··· Stored data ···
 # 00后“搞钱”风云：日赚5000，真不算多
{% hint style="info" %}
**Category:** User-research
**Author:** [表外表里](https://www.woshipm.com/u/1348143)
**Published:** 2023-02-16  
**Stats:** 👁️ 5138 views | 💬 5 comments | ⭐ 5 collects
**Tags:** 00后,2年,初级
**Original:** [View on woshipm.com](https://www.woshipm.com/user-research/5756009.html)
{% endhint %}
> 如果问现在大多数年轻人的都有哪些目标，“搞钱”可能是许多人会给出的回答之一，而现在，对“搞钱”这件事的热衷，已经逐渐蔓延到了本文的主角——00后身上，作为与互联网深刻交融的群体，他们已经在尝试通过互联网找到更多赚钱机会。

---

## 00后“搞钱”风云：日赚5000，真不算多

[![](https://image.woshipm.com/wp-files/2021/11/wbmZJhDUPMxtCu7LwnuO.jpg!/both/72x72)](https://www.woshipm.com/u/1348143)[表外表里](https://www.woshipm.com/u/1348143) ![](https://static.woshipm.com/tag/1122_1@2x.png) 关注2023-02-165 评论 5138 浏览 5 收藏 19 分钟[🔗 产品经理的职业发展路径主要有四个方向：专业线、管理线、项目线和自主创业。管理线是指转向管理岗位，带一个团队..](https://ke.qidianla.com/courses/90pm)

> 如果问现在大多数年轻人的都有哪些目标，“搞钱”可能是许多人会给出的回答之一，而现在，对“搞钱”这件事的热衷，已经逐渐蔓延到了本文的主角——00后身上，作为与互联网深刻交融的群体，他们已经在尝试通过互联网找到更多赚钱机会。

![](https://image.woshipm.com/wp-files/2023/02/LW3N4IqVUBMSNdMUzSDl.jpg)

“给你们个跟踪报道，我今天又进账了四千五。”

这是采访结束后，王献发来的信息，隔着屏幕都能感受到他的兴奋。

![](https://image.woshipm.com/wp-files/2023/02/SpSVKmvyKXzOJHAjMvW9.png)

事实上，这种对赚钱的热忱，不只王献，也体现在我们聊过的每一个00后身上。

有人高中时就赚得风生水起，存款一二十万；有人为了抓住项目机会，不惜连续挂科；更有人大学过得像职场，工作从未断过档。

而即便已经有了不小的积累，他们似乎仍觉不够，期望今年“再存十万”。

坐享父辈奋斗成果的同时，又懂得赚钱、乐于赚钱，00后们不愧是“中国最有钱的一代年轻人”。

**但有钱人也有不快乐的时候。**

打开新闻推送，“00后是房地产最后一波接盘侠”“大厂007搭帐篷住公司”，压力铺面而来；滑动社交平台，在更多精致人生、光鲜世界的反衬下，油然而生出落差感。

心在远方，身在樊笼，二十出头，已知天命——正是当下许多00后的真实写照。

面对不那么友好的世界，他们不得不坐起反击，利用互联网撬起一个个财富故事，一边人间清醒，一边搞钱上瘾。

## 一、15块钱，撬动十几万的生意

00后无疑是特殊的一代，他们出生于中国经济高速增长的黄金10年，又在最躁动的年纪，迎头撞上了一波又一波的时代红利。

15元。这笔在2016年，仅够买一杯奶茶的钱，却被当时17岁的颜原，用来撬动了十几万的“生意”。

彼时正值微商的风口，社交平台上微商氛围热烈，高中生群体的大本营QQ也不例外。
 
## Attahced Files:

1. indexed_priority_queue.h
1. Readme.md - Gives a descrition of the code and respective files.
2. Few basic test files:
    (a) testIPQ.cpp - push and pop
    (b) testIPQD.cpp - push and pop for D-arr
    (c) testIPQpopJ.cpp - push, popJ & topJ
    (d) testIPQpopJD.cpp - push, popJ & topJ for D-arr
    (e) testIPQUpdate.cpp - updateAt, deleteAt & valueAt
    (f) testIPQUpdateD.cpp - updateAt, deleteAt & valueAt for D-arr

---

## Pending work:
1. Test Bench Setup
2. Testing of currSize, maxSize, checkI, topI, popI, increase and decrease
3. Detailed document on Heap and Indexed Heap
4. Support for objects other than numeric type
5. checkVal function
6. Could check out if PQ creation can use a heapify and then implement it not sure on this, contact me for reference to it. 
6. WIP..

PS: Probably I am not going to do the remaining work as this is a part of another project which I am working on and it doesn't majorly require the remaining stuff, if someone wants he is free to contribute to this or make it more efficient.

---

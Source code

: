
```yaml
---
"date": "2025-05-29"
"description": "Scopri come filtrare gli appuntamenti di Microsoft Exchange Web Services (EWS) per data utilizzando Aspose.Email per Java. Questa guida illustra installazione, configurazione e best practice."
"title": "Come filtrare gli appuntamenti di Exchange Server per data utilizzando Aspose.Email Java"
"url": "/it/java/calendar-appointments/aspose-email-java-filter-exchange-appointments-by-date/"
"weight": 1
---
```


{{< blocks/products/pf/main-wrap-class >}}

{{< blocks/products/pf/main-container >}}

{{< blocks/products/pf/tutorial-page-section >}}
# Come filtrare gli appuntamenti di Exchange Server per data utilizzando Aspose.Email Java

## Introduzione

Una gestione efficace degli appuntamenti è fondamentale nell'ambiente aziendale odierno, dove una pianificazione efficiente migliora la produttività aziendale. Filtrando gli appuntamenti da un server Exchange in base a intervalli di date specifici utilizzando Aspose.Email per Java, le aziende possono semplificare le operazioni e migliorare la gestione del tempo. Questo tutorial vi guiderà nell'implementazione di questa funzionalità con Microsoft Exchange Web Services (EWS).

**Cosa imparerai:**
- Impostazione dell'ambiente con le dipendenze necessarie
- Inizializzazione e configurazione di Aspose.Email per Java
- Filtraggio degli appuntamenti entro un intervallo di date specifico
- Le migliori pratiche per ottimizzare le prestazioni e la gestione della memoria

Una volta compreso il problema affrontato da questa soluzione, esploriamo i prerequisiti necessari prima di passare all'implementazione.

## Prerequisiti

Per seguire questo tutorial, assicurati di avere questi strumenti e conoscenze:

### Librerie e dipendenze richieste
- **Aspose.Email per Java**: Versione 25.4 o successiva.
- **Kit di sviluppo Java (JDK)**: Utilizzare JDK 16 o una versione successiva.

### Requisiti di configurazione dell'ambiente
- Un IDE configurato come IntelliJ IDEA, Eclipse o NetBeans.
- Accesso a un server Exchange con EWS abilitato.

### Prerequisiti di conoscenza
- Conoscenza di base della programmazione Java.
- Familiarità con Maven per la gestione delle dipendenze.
···
Among the records above, find each line holding "updateAt" and list it.

> _Answer to the exercise_
    (e) testIPQUpdate.cpp - updateAt, deleteAt & valueAt
    (f) testIPQUpdateD.cpp - updateAt, deleteAt & valueAt for D-arr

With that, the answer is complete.